What you are asked to do — Once the pictures are set aside, transcribe each line of the data exactly.

Saved data entries:
* * * * *
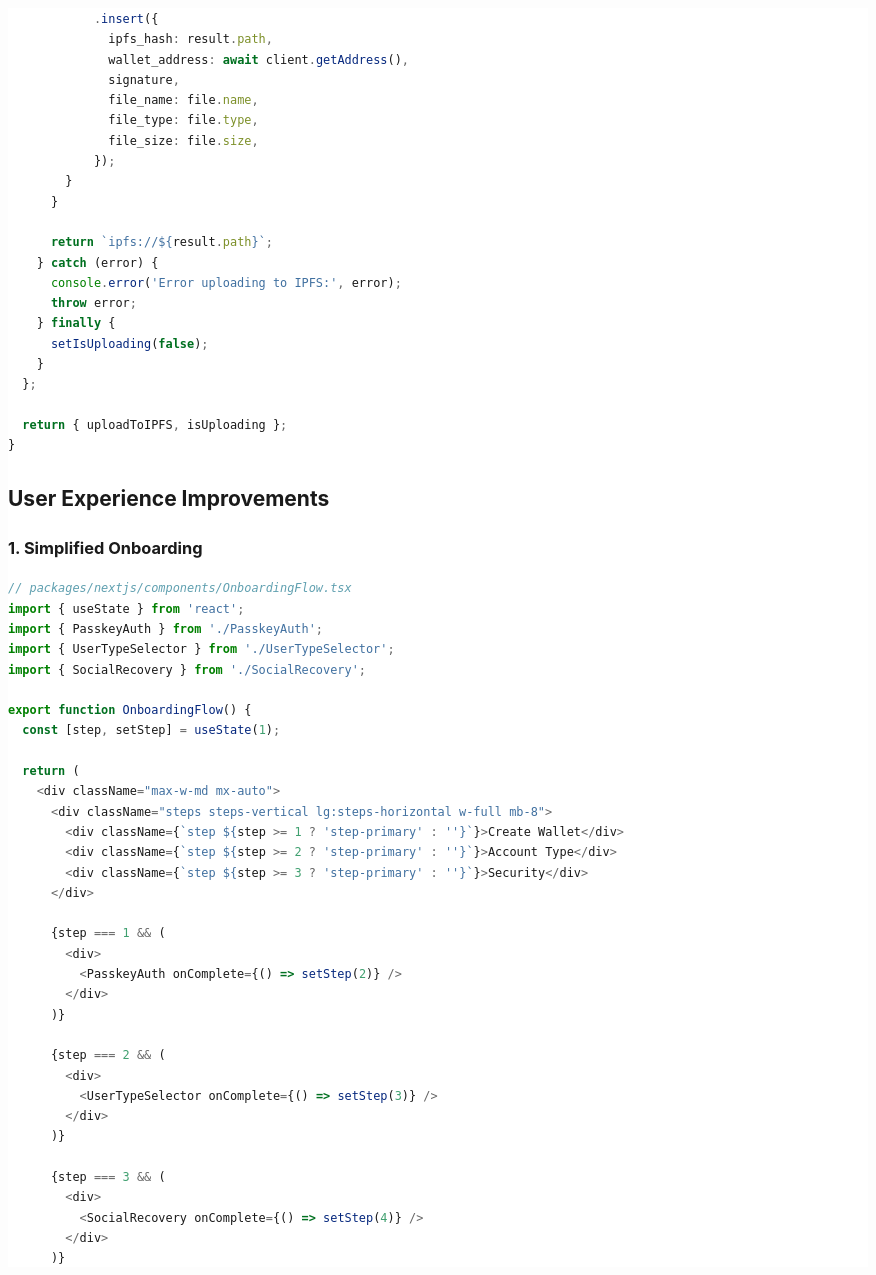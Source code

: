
 ```typescript
            .insert({
              ipfs_hash: result.path,
              wallet_address: await client.getAddress(),
              signature,
              file_name: file.name,
              file_type: file.type,
              file_size: file.size,
            });
        }
      }
      
      return `ipfs://${result.path}`;
    } catch (error) {
      console.error('Error uploading to IPFS:', error);
      throw error;
    } finally {
      setIsUploading(false);
    }
  };
  
  return { uploadToIPFS, isUploading };
}
```

## User Experience Improvements

### 1. Simplified Onboarding

```typescript
// packages/nextjs/components/OnboardingFlow.tsx
import { useState } from 'react';
import { PasskeyAuth } from './PasskeyAuth';
import { UserTypeSelector } from './UserTypeSelector';
import { SocialRecovery } from './SocialRecovery';

export function OnboardingFlow() {
  const [step, setStep] = useState(1);
  
  return (
    <div className="max-w-md mx-auto">
      <div className="steps steps-vertical lg:steps-horizontal w-full mb-8">
        <div className={`step ${step >= 1 ? 'step-primary' : ''}`}>Create Wallet</div>
        <div className={`step ${step >= 2 ? 'step-primary' : ''}`}>Account Type</div>
        <div className={`step ${step >= 3 ? 'step-primary' : ''}`}>Security</div>
      </div>
      
      {step === 1 && (
        <div>
          <PasskeyAuth onComplete={() => setStep(2)} />
        </div>
      )}
      
      {step === 2 && (
        <div>
          <UserTypeSelector onComplete={() => setStep(3)} />
        </div>
      )}
      
      {step === 3 && (
        <div>
          <SocialRecovery onComplete={() => setStep(4)} />
        </div>
      )}
```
* * * * *
Response to this task —
Source code

:
 ```typescript
            .insert({
              ipfs_hash: result.path,
              wallet_address: await client.getAddress(),
              signature,
              file_name: file.name,
              file_type: file.type,
              file_size: file.size,
            });
        }
      }
      
      return `ipfs://${result.path}`;
    } catch (error) {
      console.error('Error uploading to IPFS:', error);
      throw error;
    } finally {
      setIsUploading(false);
    }
  };
  
  return { uploadToIPFS, isUploading };
}
```

## User Experience Improvements

### 1. Simplified Onboarding

```typescript
// packages/nextjs/components/OnboardingFlow.tsx
import { useState } from 'react';
import { PasskeyAuth } from './PasskeyAuth';
import { UserTypeSelector } from './UserTypeSelector';
import { SocialRecovery } from './SocialRecovery';

export function OnboardingFlow() {
  const [step, setStep] = useState(1);
  
  return (
    <div className="max-w-md mx-auto">
      <div className="steps steps-vertical lg:steps-horizontal w-full mb-8">
        <div className={`step ${step >= 1 ? 'step-primary' : ''}`}>Create Wallet</div>
        <div className={`step ${step >= 2 ? 'step-primary' : ''}`}>Account Type</div>
        <div className={`step ${step >= 3 ? 'step-primary' : ''}`}>Security</div>
      </div>
      
      {step === 1 && (
        <div>
          <PasskeyAuth onComplete={() => setStep(2)} />
        </div>
      )}
      
      {step === 2 && (
        <div>
          <UserTypeSelector onComplete={() => setStep(3)} />
        </div>
      )}
      
      {step === 3 && (
        <div>
          <SocialRecovery onComplete={() => setStep(4)} />
        </div>
      )}
```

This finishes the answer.